> **Task to carry out**
Which of the lines below include the word "will"? Pull each one out.

=== Data provided ===

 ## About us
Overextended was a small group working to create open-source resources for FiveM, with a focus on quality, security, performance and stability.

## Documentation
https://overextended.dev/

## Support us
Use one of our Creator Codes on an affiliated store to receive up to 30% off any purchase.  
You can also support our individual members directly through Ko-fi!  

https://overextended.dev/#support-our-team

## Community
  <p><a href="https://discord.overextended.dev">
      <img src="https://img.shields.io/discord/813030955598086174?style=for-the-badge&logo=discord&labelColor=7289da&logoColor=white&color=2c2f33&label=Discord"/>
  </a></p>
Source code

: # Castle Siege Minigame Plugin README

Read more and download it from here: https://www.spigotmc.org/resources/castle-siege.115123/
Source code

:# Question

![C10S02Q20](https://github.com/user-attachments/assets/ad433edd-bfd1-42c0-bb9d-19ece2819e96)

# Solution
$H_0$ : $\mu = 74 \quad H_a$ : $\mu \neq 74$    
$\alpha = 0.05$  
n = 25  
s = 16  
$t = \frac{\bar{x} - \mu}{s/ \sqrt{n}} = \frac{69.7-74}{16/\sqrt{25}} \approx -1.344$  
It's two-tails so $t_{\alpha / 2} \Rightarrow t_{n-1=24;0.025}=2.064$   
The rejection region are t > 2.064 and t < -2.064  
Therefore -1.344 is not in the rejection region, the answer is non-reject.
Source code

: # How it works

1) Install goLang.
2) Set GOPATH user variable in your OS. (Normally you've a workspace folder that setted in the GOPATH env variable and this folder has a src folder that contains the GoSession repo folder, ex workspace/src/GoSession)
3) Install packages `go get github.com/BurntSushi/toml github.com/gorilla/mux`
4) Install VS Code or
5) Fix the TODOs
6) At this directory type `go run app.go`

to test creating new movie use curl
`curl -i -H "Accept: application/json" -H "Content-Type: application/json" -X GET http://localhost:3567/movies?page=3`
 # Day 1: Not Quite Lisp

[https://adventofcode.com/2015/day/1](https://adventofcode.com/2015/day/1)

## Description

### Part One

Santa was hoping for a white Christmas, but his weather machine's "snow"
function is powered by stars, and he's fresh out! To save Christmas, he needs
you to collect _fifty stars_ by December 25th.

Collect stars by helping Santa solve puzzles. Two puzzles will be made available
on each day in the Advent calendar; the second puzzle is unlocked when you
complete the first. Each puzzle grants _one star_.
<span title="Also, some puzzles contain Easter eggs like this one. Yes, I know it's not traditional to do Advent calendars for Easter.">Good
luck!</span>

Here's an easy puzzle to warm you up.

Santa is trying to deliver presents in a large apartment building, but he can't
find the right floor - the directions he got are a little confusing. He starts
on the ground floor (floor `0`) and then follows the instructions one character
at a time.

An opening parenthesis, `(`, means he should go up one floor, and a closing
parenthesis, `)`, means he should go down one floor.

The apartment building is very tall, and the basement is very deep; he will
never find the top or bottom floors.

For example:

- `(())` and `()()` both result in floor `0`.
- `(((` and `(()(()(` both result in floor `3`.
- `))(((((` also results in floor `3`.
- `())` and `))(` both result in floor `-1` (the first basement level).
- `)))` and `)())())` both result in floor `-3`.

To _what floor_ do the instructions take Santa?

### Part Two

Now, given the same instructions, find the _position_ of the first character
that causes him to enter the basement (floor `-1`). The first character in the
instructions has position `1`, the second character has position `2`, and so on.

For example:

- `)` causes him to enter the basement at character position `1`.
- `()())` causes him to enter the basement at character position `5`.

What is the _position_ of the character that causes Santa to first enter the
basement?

===

> **Response area**
Collect stars by helping Santa solve puzzles. Two puzzles will be made available
The apartment building is very tall, and the basement is very deep; he will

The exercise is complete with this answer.